[Stored dataset items]
- Opening Delimiter -

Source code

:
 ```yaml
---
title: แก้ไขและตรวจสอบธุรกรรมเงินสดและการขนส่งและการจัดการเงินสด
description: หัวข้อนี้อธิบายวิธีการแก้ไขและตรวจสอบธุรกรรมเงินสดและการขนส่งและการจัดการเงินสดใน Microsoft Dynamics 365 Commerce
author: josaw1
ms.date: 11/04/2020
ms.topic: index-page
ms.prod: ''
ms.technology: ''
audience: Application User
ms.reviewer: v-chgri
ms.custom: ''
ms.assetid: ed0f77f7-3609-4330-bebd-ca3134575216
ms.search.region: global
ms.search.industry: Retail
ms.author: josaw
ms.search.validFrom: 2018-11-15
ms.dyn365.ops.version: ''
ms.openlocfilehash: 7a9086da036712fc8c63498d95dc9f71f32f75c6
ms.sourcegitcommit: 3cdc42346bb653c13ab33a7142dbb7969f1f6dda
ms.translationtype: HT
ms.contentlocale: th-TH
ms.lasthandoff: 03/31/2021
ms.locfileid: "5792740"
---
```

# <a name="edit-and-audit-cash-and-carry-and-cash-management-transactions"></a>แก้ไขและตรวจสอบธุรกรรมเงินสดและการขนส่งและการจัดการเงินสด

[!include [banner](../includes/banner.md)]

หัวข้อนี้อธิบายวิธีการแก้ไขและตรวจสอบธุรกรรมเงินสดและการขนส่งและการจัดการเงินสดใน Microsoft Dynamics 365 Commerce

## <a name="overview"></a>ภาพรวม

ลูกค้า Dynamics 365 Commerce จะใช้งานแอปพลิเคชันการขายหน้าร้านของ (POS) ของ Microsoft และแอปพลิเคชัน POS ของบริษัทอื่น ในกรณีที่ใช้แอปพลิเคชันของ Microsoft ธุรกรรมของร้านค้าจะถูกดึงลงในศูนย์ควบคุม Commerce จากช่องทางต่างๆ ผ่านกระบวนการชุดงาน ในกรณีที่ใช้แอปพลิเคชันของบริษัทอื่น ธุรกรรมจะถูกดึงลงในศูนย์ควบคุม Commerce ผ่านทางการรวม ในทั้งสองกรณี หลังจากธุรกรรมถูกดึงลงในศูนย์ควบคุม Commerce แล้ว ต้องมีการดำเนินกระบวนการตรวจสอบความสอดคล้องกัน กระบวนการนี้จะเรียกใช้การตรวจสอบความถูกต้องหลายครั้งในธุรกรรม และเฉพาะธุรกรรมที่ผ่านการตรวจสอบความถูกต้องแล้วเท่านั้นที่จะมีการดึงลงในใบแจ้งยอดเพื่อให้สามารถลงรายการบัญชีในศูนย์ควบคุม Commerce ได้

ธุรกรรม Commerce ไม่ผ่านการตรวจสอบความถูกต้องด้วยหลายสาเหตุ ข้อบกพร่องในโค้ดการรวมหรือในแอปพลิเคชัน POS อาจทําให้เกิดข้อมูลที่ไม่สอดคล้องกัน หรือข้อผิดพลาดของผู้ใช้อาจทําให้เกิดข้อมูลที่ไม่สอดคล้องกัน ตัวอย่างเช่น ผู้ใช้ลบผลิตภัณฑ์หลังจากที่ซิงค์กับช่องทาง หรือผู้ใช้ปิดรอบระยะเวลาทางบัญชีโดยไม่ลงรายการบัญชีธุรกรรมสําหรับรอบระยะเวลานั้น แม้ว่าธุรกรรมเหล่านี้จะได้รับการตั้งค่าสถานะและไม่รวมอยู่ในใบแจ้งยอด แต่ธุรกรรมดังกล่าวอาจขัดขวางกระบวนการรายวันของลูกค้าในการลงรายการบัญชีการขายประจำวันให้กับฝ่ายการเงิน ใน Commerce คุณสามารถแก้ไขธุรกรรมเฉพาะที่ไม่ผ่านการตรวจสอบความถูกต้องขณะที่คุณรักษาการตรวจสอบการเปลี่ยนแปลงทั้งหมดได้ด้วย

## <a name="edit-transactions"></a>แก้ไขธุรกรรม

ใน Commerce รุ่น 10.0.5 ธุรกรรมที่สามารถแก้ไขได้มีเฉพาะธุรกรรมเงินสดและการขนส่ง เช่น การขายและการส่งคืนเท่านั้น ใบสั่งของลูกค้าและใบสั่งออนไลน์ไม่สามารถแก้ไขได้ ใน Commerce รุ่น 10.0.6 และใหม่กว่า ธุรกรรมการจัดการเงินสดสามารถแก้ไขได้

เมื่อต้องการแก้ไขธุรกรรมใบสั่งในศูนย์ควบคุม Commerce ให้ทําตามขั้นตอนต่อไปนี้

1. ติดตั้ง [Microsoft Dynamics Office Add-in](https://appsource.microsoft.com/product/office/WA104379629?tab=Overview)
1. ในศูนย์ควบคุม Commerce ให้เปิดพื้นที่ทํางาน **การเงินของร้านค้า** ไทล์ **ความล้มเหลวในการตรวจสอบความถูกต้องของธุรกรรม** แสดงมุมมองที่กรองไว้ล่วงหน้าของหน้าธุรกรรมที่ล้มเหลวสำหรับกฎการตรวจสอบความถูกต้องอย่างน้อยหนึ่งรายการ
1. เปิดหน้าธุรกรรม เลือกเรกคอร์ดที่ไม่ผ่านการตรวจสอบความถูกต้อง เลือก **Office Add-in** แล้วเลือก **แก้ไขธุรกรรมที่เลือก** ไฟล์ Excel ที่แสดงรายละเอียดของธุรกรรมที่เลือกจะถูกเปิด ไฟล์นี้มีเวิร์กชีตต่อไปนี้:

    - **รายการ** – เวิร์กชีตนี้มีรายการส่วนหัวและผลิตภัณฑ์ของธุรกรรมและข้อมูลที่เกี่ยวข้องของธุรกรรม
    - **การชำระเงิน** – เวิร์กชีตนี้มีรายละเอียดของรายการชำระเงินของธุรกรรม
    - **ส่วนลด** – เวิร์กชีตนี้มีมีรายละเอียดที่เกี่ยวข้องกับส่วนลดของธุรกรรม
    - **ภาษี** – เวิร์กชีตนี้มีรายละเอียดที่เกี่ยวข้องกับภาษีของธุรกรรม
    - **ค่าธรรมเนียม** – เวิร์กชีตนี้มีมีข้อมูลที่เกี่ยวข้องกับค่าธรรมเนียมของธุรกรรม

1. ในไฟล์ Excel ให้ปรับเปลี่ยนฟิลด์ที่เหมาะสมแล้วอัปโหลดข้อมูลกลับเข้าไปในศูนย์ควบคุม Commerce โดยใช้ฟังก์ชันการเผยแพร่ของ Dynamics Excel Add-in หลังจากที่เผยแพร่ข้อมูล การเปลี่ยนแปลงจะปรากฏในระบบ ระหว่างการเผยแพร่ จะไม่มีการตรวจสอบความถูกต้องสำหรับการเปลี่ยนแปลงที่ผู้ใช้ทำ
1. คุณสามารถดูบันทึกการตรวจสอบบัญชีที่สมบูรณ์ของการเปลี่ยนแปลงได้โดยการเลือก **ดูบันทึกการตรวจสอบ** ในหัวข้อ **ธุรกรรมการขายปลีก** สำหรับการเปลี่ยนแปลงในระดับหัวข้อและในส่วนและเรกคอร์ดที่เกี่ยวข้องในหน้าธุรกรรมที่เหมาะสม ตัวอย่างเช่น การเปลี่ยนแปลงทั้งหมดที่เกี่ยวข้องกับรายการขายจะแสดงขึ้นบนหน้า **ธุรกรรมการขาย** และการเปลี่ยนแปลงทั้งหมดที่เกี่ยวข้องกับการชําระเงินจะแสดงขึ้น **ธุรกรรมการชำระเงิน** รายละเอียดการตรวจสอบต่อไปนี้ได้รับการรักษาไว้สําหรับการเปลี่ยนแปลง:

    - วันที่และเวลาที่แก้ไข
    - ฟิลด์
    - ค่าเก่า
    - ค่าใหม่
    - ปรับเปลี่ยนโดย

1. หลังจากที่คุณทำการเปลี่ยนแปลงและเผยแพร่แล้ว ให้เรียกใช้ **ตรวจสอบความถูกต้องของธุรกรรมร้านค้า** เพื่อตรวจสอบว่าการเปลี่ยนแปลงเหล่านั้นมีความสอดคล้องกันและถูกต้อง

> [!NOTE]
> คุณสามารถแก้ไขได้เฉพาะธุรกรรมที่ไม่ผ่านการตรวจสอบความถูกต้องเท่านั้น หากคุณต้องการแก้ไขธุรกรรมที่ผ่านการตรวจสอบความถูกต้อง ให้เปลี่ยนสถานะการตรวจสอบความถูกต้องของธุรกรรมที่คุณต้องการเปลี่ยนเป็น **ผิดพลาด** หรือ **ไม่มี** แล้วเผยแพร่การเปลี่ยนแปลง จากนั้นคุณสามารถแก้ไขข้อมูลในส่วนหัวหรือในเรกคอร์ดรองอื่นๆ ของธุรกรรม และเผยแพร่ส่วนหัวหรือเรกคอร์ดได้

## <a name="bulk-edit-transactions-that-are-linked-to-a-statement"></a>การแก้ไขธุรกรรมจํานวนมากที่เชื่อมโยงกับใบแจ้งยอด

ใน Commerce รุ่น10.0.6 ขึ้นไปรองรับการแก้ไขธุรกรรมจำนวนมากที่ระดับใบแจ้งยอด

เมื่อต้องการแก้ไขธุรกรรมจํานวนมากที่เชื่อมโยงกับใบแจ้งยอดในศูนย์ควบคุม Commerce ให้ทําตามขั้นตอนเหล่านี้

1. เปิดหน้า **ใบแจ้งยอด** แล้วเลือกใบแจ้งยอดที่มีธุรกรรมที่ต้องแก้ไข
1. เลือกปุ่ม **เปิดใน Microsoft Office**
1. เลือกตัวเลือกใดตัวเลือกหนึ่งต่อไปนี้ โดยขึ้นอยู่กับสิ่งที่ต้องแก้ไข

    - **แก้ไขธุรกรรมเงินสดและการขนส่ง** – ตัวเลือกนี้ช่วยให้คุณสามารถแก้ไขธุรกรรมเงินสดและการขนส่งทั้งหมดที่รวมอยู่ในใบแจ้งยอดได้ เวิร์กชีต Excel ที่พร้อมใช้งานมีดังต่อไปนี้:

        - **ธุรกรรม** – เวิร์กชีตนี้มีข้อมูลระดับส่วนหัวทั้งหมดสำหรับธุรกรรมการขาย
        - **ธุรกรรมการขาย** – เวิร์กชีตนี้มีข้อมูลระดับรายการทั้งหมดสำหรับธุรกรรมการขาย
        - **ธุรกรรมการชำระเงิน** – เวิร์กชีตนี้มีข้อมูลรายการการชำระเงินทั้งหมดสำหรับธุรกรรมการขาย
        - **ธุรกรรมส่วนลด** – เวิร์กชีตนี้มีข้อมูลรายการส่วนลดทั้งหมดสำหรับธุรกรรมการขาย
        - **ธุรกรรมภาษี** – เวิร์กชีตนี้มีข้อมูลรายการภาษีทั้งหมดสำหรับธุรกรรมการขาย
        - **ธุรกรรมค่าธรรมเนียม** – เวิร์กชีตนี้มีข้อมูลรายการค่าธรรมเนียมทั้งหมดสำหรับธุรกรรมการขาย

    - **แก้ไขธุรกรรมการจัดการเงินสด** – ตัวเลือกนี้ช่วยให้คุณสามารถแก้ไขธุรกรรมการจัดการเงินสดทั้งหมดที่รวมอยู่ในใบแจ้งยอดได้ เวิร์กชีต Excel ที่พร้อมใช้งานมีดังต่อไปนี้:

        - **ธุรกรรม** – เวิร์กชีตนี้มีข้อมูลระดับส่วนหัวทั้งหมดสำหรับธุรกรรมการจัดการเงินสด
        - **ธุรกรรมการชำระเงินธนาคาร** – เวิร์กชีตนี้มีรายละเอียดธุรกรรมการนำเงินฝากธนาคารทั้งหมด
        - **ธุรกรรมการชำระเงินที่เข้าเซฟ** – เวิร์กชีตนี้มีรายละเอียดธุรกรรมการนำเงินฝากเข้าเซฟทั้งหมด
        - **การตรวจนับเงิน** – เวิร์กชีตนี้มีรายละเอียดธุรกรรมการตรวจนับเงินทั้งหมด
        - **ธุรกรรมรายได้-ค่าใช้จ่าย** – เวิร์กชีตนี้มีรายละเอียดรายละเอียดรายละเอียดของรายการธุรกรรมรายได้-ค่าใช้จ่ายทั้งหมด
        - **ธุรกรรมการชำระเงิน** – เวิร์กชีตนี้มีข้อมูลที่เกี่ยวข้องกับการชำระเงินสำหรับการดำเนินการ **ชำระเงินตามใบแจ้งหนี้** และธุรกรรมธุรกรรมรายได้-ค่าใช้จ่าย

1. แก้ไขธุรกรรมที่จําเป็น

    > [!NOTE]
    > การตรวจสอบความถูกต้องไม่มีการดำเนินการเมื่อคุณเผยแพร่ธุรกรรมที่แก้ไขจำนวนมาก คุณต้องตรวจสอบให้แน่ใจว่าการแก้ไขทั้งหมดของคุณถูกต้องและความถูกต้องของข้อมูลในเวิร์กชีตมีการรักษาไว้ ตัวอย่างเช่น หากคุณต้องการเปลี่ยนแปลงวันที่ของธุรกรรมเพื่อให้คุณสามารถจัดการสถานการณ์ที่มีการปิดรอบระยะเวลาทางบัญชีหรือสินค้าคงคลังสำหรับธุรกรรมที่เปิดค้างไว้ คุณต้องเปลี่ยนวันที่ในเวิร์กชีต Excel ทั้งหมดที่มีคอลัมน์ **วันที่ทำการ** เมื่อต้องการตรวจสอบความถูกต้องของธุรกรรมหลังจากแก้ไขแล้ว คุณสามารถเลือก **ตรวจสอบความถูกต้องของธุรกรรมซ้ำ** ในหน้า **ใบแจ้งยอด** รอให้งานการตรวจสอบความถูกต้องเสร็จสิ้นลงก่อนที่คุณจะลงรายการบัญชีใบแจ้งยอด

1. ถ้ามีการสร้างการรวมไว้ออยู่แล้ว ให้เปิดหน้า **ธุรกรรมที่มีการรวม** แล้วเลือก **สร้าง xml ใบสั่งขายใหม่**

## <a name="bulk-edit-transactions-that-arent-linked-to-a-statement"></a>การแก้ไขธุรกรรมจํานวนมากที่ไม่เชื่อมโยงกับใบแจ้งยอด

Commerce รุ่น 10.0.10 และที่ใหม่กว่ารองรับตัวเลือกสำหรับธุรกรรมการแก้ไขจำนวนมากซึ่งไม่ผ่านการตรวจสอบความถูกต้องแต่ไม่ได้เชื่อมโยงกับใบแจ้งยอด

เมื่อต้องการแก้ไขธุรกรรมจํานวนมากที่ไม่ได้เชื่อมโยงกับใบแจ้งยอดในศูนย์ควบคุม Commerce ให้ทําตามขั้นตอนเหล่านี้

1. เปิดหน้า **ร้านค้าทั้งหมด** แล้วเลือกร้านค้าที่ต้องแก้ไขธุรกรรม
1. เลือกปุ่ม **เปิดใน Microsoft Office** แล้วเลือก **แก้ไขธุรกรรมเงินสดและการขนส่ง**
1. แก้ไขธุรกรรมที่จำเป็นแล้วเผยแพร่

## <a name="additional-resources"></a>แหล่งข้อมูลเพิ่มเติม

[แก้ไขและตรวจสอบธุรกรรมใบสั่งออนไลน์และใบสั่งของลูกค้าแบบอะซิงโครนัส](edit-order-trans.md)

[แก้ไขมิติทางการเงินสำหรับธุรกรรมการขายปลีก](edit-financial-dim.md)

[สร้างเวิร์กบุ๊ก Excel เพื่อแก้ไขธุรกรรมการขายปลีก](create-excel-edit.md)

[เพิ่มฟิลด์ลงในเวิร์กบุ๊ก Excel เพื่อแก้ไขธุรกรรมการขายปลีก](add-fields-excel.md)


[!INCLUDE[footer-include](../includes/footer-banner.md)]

- Closing Delimiter -

◆ **The problem**: Provide the number of lines in these entries that hold the word "อมใช", without any accompanying text.

◆ **Task answer**: 2